The reply has to contain each record exactly as written.

# # # #

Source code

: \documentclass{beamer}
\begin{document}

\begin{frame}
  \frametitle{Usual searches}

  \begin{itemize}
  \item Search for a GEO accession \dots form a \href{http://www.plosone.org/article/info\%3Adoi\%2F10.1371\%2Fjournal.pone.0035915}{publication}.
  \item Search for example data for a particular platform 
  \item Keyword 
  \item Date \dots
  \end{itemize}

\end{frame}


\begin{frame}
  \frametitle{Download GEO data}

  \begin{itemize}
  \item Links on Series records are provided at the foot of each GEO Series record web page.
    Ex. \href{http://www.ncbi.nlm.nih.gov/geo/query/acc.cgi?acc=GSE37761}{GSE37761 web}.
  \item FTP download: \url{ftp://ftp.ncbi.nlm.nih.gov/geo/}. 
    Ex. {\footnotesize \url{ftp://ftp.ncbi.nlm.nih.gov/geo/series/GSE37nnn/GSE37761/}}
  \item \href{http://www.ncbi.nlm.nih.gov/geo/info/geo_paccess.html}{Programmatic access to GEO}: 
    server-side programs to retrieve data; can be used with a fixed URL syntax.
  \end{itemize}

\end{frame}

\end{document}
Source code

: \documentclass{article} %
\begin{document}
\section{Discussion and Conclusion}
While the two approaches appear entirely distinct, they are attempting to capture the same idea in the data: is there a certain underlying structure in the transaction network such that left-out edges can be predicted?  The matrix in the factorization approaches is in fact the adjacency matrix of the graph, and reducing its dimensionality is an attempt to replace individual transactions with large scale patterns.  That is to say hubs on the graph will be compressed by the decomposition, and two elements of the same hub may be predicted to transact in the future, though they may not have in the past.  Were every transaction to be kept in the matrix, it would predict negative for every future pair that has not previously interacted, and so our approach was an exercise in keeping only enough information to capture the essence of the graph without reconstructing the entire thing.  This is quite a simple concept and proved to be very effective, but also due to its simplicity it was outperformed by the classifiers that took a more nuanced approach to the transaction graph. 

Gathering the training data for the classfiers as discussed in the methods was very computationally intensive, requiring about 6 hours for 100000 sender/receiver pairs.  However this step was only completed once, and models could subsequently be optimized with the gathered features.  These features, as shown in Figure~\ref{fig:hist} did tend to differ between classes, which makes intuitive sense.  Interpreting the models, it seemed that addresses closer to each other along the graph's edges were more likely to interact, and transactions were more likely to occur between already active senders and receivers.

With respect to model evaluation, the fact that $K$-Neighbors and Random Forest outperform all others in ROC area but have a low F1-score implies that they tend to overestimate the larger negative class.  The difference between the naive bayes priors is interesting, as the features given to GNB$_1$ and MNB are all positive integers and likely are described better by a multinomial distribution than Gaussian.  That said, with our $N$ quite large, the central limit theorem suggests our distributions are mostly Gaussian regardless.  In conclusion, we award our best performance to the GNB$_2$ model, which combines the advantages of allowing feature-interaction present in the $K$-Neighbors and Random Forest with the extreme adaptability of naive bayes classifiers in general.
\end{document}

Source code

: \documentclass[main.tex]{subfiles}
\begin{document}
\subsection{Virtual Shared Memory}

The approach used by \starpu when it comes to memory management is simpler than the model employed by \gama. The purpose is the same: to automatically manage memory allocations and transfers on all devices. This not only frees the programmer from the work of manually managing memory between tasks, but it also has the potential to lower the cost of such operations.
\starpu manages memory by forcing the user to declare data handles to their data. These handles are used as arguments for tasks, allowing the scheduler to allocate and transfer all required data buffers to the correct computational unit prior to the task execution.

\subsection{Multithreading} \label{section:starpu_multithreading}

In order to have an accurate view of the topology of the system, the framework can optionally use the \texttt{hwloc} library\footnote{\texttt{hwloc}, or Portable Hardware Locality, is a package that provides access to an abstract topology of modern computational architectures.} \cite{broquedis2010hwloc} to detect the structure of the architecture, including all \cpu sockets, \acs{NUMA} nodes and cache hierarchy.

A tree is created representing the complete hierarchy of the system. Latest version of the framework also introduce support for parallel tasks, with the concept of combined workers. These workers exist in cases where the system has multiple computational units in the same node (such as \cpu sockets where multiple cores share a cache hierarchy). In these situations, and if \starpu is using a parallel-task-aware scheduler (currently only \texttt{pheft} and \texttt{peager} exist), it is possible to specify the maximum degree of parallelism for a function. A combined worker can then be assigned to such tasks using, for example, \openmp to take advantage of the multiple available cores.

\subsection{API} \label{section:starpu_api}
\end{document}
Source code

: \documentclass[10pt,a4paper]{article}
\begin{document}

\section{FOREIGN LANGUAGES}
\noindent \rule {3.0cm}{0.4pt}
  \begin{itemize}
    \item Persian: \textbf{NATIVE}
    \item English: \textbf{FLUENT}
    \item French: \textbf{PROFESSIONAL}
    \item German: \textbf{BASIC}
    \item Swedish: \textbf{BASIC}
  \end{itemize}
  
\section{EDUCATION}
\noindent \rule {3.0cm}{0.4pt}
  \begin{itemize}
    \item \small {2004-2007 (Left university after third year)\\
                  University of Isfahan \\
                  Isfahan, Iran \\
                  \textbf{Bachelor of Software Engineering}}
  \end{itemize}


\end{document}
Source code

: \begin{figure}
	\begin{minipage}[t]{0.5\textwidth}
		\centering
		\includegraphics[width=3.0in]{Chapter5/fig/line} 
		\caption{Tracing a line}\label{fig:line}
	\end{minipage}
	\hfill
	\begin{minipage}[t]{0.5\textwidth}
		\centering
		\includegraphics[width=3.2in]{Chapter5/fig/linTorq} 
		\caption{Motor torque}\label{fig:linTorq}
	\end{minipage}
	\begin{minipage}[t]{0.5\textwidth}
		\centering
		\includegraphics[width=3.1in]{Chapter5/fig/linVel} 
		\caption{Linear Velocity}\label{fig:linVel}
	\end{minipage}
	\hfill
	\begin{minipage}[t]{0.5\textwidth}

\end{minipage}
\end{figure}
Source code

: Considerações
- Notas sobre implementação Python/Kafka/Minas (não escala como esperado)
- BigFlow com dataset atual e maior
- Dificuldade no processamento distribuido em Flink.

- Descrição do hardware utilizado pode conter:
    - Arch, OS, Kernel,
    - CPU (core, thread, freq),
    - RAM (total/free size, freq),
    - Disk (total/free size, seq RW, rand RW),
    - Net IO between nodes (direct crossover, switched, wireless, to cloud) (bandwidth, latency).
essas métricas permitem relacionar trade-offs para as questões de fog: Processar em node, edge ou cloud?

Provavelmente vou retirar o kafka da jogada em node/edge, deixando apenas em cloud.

# # # #

* Written solution
Source code

: \documentclass{beamer}
\begin{document}

\begin{frame}
  \frametitle{Usual searches}

  \begin{itemize}
  \item Search for a GEO accession \dots form a \href{http://www.plosone.org/article/info\%3Adoi\%2F10.1371\%2Fjournal.pone.0035915}{publication}.
  \item Search for example data for a particular platform 
  \item Keyword 
  \item Date \dots
  \end{itemize}

\end{frame}


\begin{frame}
  \frametitle{Download GEO data}

  \begin{itemize}
  \item Links on Series records are provided at the foot of each GEO Series record web page.
    Ex. \href{http://www.ncbi.nlm.nih.gov/geo/query/acc.cgi?acc=GSE37761}{GSE37761 web}.
  \item FTP download: \url{ftp://ftp.ncbi.nlm.nih.gov/geo/}. 
    Ex. {\footnotesize \url{ftp://ftp.ncbi.nlm.nih.gov/geo/series/GSE37nnn/GSE37761/}}
  \item \href{http://www.ncbi.nlm.nih.gov/geo/info/geo_paccess.html}{Programmatic access to GEO}: 
    server-side programs to retrieve data; can be used with a fixed URL syntax.
  \end{itemize}

\end{frame}

\end{document}
Source code

: \documentclass{article} %
\begin{document}
\section{Discussion and Conclusion}
While the two approaches appear entirely distinct, they are attempting to capture the same idea in the data: is there a certain underlying structure in the transaction network such that left-out edges can be predicted?  The matrix in the factorization approaches is in fact the adjacency matrix of the graph, and reducing its dimensionality is an attempt to replace individual transactions with large scale patterns.  That is to say hubs on the graph will be compressed by the decomposition, and two elements of the same hub may be predicted to transact in the future, though they may not have in the past.  Were every transaction to be kept in the matrix, it would predict negative for every future pair that has not previously interacted, and so our approach was an exercise in keeping only enough information to capture the essence of the graph without reconstructing the entire thing.  This is quite a simple concept and proved to be very effective, but also due to its simplicity it was outperformed by the classifiers that took a more nuanced approach to the transaction graph. 

Gathering the training data for the classfiers as discussed in the methods was very computationally intensive, requiring about 6 hours for 100000 sender/receiver pairs.  However this step was only completed once, and models could subsequently be optimized with the gathered features.  These features, as shown in Figure~\ref{fig:hist} did tend to differ between classes, which makes intuitive sense.  Interpreting the models, it seemed that addresses closer to each other along the graph's edges were more likely to interact, and transactions were more likely to occur between already active senders and receivers.

With respect to model evaluation, the fact that $K$-Neighbors and Random Forest outperform all others in ROC area but have a low F1-score implies that they tend to overestimate the larger negative class.  The difference between the naive bayes priors is interesting, as the features given to GNB$_1$ and MNB are all positive integers and likely are described better by a multinomial distribution than Gaussian.  That said, with our $N$ quite large, the central limit theorem suggests our distributions are mostly Gaussian regardless.  In conclusion, we award our best performance to the GNB$_2$ model, which combines the advantages of allowing feature-interaction present in the $K$-Neighbors and Random Forest with the extreme adaptability of naive bayes classifiers in general.
\end{document}

Source code

: \documentclass[main.tex]{subfiles}
\begin{document}
\subsection{Virtual Shared Memory}

The approach used by \starpu when it comes to memory management is simpler than the model employed by \gama. The purpose is the same: to automatically manage memory allocations and transfers on all devices. This not only frees the programmer from the work of manually managing memory between tasks, but it also has the potential to lower the cost of such operations.
\starpu manages memory by forcing the user to declare data handles to their data. These handles are used as arguments for tasks, allowing the scheduler to allocate and transfer all required data buffers to the correct computational unit prior to the task execution.

\subsection{Multithreading} \label{section:starpu_multithreading}

In order to have an accurate view of the topology of the system, the framework can optionally use the \texttt{hwloc} library\footnote{\texttt{hwloc}, or Portable Hardware Locality, is a package that provides access to an abstract topology of modern computational architectures.} \cite{broquedis2010hwloc} to detect the structure of the architecture, including all \cpu sockets, \acs{NUMA} nodes and cache hierarchy.

A tree is created representing the complete hierarchy of the system. Latest version of the framework also introduce support for parallel tasks, with the concept of combined workers. These workers exist in cases where the system has multiple computational units in the same node (such as \cpu sockets where multiple cores share a cache hierarchy). In these situations, and if \starpu is using a parallel-task-aware scheduler (currently only \texttt{pheft} and \texttt{peager} exist), it is possible to specify the maximum degree of parallelism for a function. A combined worker can then be assigned to such tasks using, for example, \openmp to take advantage of the multiple available cores.

\subsection{API} \label{section:starpu_api}
\end{document}
Source code

: \documentclass[10pt,a4paper]{article}
\begin{document}

\section{FOREIGN LANGUAGES}
\noindent \rule {3.0cm}{0.4pt}
  \begin{itemize}
    \item Persian: \textbf{NATIVE}
    \item English: \textbf{FLUENT}
    \item French: \textbf{PROFESSIONAL}
    \item German: \textbf{BASIC}
    \item Swedish: \textbf{BASIC}
  \end{itemize}
  
\section{EDUCATION}
\noindent \rule {3.0cm}{0.4pt}
  \begin{itemize}
    \item \small {2004-2007 (Left university after third year)\\
                  University of Isfahan \\
                  Isfahan, Iran \\
                  \textbf{Bachelor of Software Engineering}}
  \end{itemize}


\end{document}
Source code

: \begin{figure}
	\begin{minipage}[t]{0.5\textwidth}
		\centering
		\includegraphics[width=3.0in]{Chapter5/fig/line} 
		\caption{Tracing a line}\label{fig:line}
	\end{minipage}
	\hfill
	\begin{minipage}[t]{0.5\textwidth}
		\centering
		\includegraphics[width=3.2in]{Chapter5/fig/linTorq} 
		\caption{Motor torque}\label{fig:linTorq}
	\end{minipage}
	\begin{minipage}[t]{0.5\textwidth}
		\centering
		\includegraphics[width=3.1in]{Chapter5/fig/linVel} 
		\caption{Linear Velocity}\label{fig:linVel}
	\end{minipage}
	\hfill
	\begin{minipage}[t]{0.5\textwidth}

\end{minipage}
\end{figure}
Source code

: Considerações
- Notas sobre implementação Python/Kafka/Minas (não escala como esperado)
- BigFlow com dataset atual e maior
- Dificuldade no processamento distribuido em Flink.

- Descrição do hardware utilizado pode conter:
    - Arch, OS, Kernel,
    - CPU (core, thread, freq),
    - RAM (total/free size, freq),
    - Disk (total/free size, seq RW, rand RW),
    - Net IO between nodes (direct crossover, switched, wireless, to cloud) (bandwidth, latency).
essas métricas permitem relacionar trade-offs para as questões de fog: Processar em node, edge ou cloud?

Provavelmente vou retirar o kafka da jogada em node/edge, deixando apenas em cloud.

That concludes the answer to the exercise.